I met interesting people. I tasted several national cuisines. I had some nice walks talking about everything. I met my girlfriend and moved in together with her. I signed a contract with a publisher. I built my website and now I’m building another one. And I am still working on the novel I wanted to finish two years ago.
London is a big city, a great city. A metropolis. But it is very expensive, even for those who earn a lot. My wages lie below the average income of £26,500 (€32.300) pro rata, Even without unnecessary spending, you can’t save anything, when 60% of your monthly salary goes straight to your rent and travel card.
Most of my friends think I am taking the piss. Like the majority in Greece, they think that because I live in London, my life resembles the ones of the “Love Actually” characters. Guys, honestly, not even close. Greek Londoners are in thousands. Many of them work in banks, international groups, IT companies. They may make good money, but they usually work till late at night. On the contrary, I work normal hours, but I’m not making even half as much.
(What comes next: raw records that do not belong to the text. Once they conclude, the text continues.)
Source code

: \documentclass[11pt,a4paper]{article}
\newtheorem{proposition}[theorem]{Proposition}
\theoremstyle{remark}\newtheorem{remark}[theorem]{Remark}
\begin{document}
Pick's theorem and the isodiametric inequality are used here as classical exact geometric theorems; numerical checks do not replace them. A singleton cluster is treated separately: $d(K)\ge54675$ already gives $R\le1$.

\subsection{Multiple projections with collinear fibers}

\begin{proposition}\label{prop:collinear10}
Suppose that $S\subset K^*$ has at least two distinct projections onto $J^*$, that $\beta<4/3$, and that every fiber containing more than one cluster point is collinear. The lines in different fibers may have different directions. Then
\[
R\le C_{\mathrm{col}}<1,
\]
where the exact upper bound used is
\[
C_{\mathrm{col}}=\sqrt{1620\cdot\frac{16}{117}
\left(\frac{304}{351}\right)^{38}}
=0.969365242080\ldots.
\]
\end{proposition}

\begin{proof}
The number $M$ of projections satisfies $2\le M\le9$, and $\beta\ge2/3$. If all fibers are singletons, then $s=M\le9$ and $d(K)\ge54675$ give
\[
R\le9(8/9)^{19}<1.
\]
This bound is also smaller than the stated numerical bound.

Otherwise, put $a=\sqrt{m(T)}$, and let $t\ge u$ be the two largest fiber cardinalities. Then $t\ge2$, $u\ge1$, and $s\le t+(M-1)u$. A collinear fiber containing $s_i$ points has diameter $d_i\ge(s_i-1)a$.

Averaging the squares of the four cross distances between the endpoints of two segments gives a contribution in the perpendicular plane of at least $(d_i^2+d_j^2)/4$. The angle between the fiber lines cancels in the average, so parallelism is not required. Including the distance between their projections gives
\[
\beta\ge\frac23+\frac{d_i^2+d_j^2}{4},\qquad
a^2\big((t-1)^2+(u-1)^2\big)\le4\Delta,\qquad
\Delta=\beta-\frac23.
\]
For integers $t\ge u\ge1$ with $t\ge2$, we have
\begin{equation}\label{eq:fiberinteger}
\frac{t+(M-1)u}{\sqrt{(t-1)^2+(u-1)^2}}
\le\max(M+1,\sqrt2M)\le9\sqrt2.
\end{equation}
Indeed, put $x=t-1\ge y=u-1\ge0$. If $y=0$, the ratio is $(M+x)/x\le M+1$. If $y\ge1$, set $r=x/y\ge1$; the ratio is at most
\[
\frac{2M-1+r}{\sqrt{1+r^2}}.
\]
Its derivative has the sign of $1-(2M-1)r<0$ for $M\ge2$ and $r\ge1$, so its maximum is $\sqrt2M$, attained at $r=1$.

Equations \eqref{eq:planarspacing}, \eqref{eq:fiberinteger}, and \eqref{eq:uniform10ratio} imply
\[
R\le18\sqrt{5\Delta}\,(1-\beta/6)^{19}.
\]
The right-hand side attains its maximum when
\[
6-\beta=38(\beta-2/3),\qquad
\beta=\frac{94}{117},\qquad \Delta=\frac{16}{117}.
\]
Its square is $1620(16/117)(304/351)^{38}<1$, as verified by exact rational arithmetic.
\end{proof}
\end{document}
It is an absolute truth that a few among us are what we call big fat Greek assholes. They still speak broken English after 10 years here, they spend all their money on designer clothes and fancy restaurants, they moan about everything English, and cannot stop thinking about summer vacation in Greece. However, when they do go back they brag about their trips and describe London as the promised land. I want to think of them as a minority, but, sadly, they are the ones making the most noise.
I can’t talk for other countries, but England’s (and especially London’s) social classification is so rigid that you can’t lead a full life and save money at the same time. It’s one or the other. That’s why, after 3 years, working in low-paid jobs in the NHS sector, not only I have no savings, but I am also struggling to pay off my credit card. I have no regrets though, since I couldn’t do otherwise. What would I sacrifice? The 180 pounds for a weekend in Norway, or the 10 pounds a pizza costs me?
I have no idea where this road is taking me. What’s the point of migrating if you end up giving away what you earn? Of course, you gain a lot of experiences, but these ones will never help you cover your bills.
It’s not easy living abroad. Unlike 50-100 years ago, the current financial crisis is global. You either get high unemployment and low wages or high wages and an even higher cost of living. At the same time, you have to deal with various urban legends: for foreigners, you are a bankrupt and lazy Greek. For your compatriots back home, you are a well-off “neomigrant” who complains for no reason.
Despite all the aforementioned though, I would not go back to Greece. Unemployment apart, I would also have to put up with conservatism, corruption, pathological apathy, amateurism and fake comfort zones.
To be fair, though, I have to admit that there are a lot of positive movements taking place. I hope they get to be successful, but I doubt it. I can’t but be pessimistic. I’m afraid that Greece is a black hole that sucks everything - no exceptions. A Siren that is luring you with its beautiful song, just to knock you dead as soon as you go nearby.
Epimythium: three years later, the account of migrating to and living in the UK is positive; but not as positive as I once hoped for. I only wonder whether this is merely my conclusion or one that other young people abroad share.